*TASK ITEM*
Each record beneath this line should be returned exactly as it is.
+++ EXTRACTED INFORMATION +++
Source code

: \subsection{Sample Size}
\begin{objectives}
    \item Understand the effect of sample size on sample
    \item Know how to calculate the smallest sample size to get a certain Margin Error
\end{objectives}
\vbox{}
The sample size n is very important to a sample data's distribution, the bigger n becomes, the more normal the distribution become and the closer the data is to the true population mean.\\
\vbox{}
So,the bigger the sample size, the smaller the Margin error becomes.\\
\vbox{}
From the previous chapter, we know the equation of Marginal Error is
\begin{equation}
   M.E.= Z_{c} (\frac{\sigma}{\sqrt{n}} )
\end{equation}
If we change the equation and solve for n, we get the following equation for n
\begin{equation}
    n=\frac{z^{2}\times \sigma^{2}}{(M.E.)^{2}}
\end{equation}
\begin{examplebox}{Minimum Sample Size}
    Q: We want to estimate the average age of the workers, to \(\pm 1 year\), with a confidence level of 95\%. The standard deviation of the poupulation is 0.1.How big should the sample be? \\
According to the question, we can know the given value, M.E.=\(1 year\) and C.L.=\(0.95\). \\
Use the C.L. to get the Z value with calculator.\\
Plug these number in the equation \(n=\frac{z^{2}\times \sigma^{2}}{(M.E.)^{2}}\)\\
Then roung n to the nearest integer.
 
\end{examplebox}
+++
*RESPONSE TO THE EXERCISE*
Source code

: \subsection{Sample Size}
\begin{objectives}
    \item Understand the effect of sample size on sample
    \item Know how to calculate the smallest sample size to get a certain Margin Error
\end{objectives}
\vbox{}
The sample size n is very important to a sample data's distribution, the bigger n becomes, the more normal the distribution become and the closer the data is to the true population mean.\\
\vbox{}
So,the bigger the sample size, the smaller the Margin error becomes.\\
\vbox{}
From the previous chapter, we know the equation of Marginal Error is
\begin{equation}
   M.E.= Z_{c} (\frac{\sigma}{\sqrt{n}} )
\end{equation}
If we change the equation and solve for n, we get the following equation for n
\begin{equation}
    n=\frac{z^{2}\times \sigma^{2}}{(M.E.)^{2}}
\end{equation}
\begin{examplebox}{Minimum Sample Size}
    Q: We want to estimate the average age of the workers, to \(\pm 1 year\), with a confidence level of 95\%. The standard deviation of the poupulation is 0.1.How big should the sample be? \\
According to the question, we can know the given value, M.E.=\(1 year\) and C.L.=\(0.95\). \\
Use the C.L. to get the Z value with calculator.\\
Plug these number in the equation \(n=\frac{z^{2}\times \sigma^{2}}{(M.E.)^{2}}\)\\
Then roung n to the nearest integer.
 
\end{examplebox}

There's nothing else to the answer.